Oracle goes on a Sun offensive

Enough already. After being bashed by vulture-like competitors for months about its commitment to Sun, Oracle is starting to fight back. As my colleague [Andy Patrizio noted](/bus-news/article.php/3832666/Defections+Batter+Sun+Microsystems.htm) in several recent articles, HP and IBM have rolled out the red carpet for Sun customers to migrate their way, while aggressively questioning whether the Sun hardware line has any future at all.

Oracle’s acquisition of Sun recently won U.S. regulatory approval but now is hung up by the EU’s regulatory arm. The EU is eyeballing a relatively small part of the deal, namely the fate of Sun’s mySQL as an open source alternative to commercial databases like Oracle’s and others.
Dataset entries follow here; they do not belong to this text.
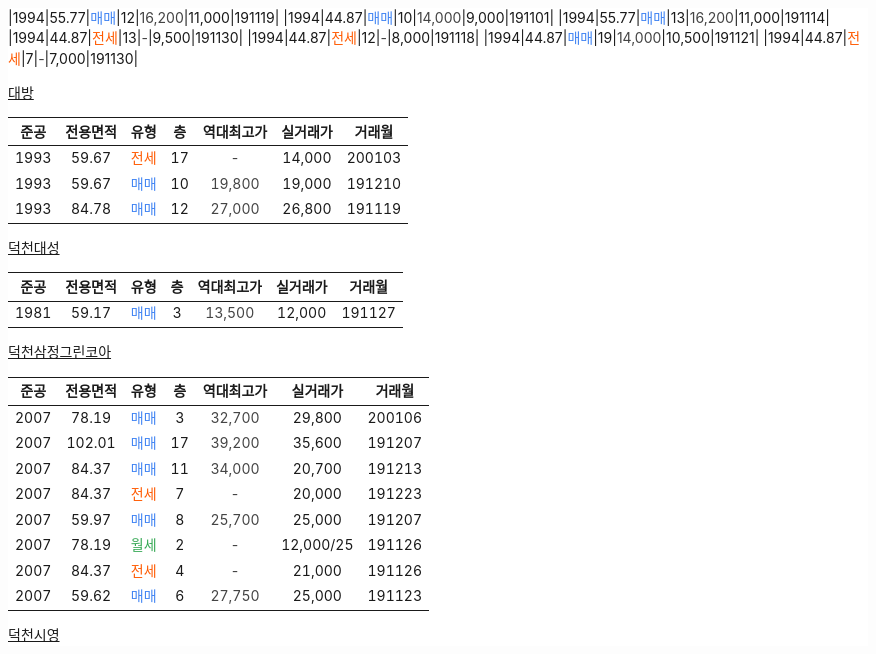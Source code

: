 |1994|55.77|<span style="color:#4285f3">매매</span>|12|<span style="color:#444444">16,200</span>|11,000|191119|
|1994|44.87|<span style="color:#4285f3">매매</span>|10|<span style="color:#444444">14,000</span>|9,000|191101|
|1994|55.77|<span style="color:#4285f3">매매</span>|13|<span style="color:#444444">16,200</span>|11,000|191114|
|1994|44.87|<span style="color:#ff5a00">전세</span>|13|<span style="color:#444444">-</span>|9,500|191130|
|1994|44.87|<span style="color:#ff5a00">전세</span>|12|<span style="color:#444444">-</span>|8,000|191118|
|1994|44.87|<span style="color:#4285f3">매매</span>|19|<span style="color:#444444">14,000</span>|10,500|191121|
|1994|44.87|<span style="color:#ff5a00">전세</span>|7|<span style="color:#444444">-</span>|7,000|191130|

[대방](https://search.naver.com/search.naver?query=%EB%B6%80%EC%82%B0%EA%B4%91%EC%97%AD%EC%8B%9C+%EB%B6%81%EA%B5%AC+%EB%8D%95%EC%B2%9C%EB%8F%99+%EB%8C%80%EB%B0%A9)

|준공|전용면적|유형|층|역대최고가|실거래가|거래월|
|:---:|:---:|:---:|:---:|:---:|:---:|:---:|
|1993|59.67|<span style="color:#ff5a00">전세</span>|17|<span style="color:#444444">-</span>|14,000|200103|
|1993|59.67|<span style="color:#4285f3">매매</span>|10|<span style="color:#444444">19,800</span>|19,000|191210|
|1993|84.78|<span style="color:#4285f3">매매</span>|12|<span style="color:#444444">27,000</span>|26,800|191119|

[덕천대성](https://search.naver.com/search.naver?query=%EB%B6%80%EC%82%B0%EA%B4%91%EC%97%AD%EC%8B%9C+%EB%B6%81%EA%B5%AC+%EB%8D%95%EC%B2%9C%EB%8F%99+%EB%8D%95%EC%B2%9C%EB%8C%80%EC%84%B1)

|준공|전용면적|유형|층|역대최고가|실거래가|거래월|
|:---:|:---:|:---:|:---:|:---:|:---:|:---:|
|1981|59.17|<span style="color:#4285f3">매매</span>|3|<span style="color:#444444">13,500</span>|12,000|191127|

[덕천삼정그린코아](https://search.naver.com/search.naver?query=%EB%B6%80%EC%82%B0%EA%B4%91%EC%97%AD%EC%8B%9C+%EB%B6%81%EA%B5%AC+%EB%8D%95%EC%B2%9C%EB%8F%99+%EB%8D%95%EC%B2%9C%EC%82%BC%EC%A0%95%EA%B7%B8%EB%A6%B0%EC%BD%94%EC%95%84)

|준공|전용면적|유형|층|역대최고가|실거래가|거래월|
|:---:|:---:|:---:|:---:|:---:|:---:|:---:|
|2007|78.19|<span style="color:#4285f3">매매</span>|3|<span style="color:#444444">32,700</span>|29,800|200106|
|2007|102.01|<span style="color:#4285f3">매매</span>|17|<span style="color:#444444">39,200</span>|35,600|191207|
|2007|84.37|<span style="color:#4285f3">매매</span>|11|<span style="color:#444444">34,000</span>|20,700|191213|
|2007|84.37|<span style="color:#ff5a00">전세</span>|7|<span style="color:#444444">-</span>|20,000|191223|
|2007|59.97|<span style="color:#4285f3">매매</span>|8|<span style="color:#444444">25,700</span>|25,000|191207|
|2007|78.19|<span style="color:#34a853">월세</span>|2|<span style="color:#444444">-</span>|12,000/25|191126|
|2007|84.37|<span style="color:#ff5a00">전세</span>|4|<span style="color:#444444">-</span>|21,000|191126|
|2007|59.62|<span style="color:#4285f3">매매</span>|6|<span style="color:#444444">27,750</span>|25,000|191123|

[덕천시영](https://search.naver.com/search.naver?query=%EB%B6%80%EC%82%B0%EA%B4%91%EC%97%AD%EC%8B%9C+%EB%B6%81%EA%B5%AC+%EB%8D%95%EC%B2%9C%EB%8F%99+%EB%8D%95%EC%B2%9C%EC%8B%9C%EC%98%81)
This stands to hold up the deal’s approval into early next year, presumably leaving Sun to twist in the wind that much longer as the vulture’s circle.

Oracle Sun_exadata_event_ers.jpg

Not so fast, says Ellison. Over the weekend, Oracle made the surprise announcement it plans to introduce “the world’s first OLTP Database machine with Sun FlashFire Technology” on Tuesday. Sun’s FlashFire is Sold State Disk (SSD) technology that presumably will speed up Oracle’s database performance significantly.